#### WORK REQUIRED:
Please count how many lines below contain the word "without" and give nothing but that figure.

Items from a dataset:
<<<<

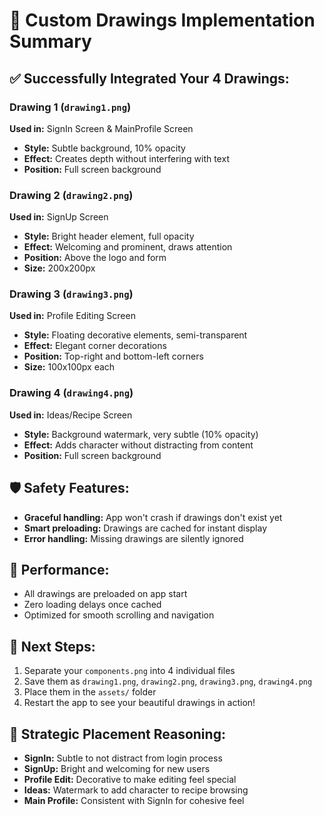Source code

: # 🎨 Custom Drawings Implementation Summary

## ✅ **Successfully Integrated Your 4 Drawings:**

### **Drawing 1** (`drawing1.png`)
**Used in:** SignIn Screen & MainProfile Screen
- **Style:** Subtle background, 10% opacity
- **Effect:** Creates depth without interfering with text
- **Position:** Full screen background

### **Drawing 2** (`drawing2.png`)
**Used in:** SignUp Screen  
- **Style:** Bright header element, full opacity
- **Effect:** Welcoming and prominent, draws attention
- **Position:** Above the logo and form
- **Size:** 200x200px

### **Drawing 3** (`drawing3.png`)
**Used in:** Profile Editing Screen
- **Style:** Floating decorative elements, semi-transparent
- **Effect:** Elegant corner decorations
- **Position:** Top-right and bottom-left corners
- **Size:** 100x100px each

### **Drawing 4** (`drawing4.png`)
**Used in:** Ideas/Recipe Screen
- **Style:** Background watermark, very subtle (10% opacity)
- **Effect:** Adds character without distracting from content
- **Position:** Full screen background

## 🛡️ **Safety Features:**
- **Graceful handling:** App won't crash if drawings don't exist yet
- **Smart preloading:** Drawings are cached for instant display
- **Error handling:** Missing drawings are silently ignored

## 🚀 **Performance:**
- All drawings are preloaded on app start
- Zero loading delays once cached
- Optimized for smooth scrolling and navigation

## 📝 **Next Steps:**
1. Separate your `components.png` into 4 individual files
2. Save them as `drawing1.png`, `drawing2.png`, `drawing3.png`, `drawing4.png`
3. Place them in the `assets/` folder
4. Restart the app to see your beautiful drawings in action!

## 🎯 **Strategic Placement Reasoning:**
- **SignIn:** Subtle to not distract from login process
- **SignUp:** Bright and welcoming for new users
- **Profile Edit:** Decorative to make editing feel special
- **Ideas:** Watermark to add character to recipe browsing
- **Main Profile:** Consistent with SignIn for cohesive feel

>>>>

#### PROBLEM SOLUTION:
2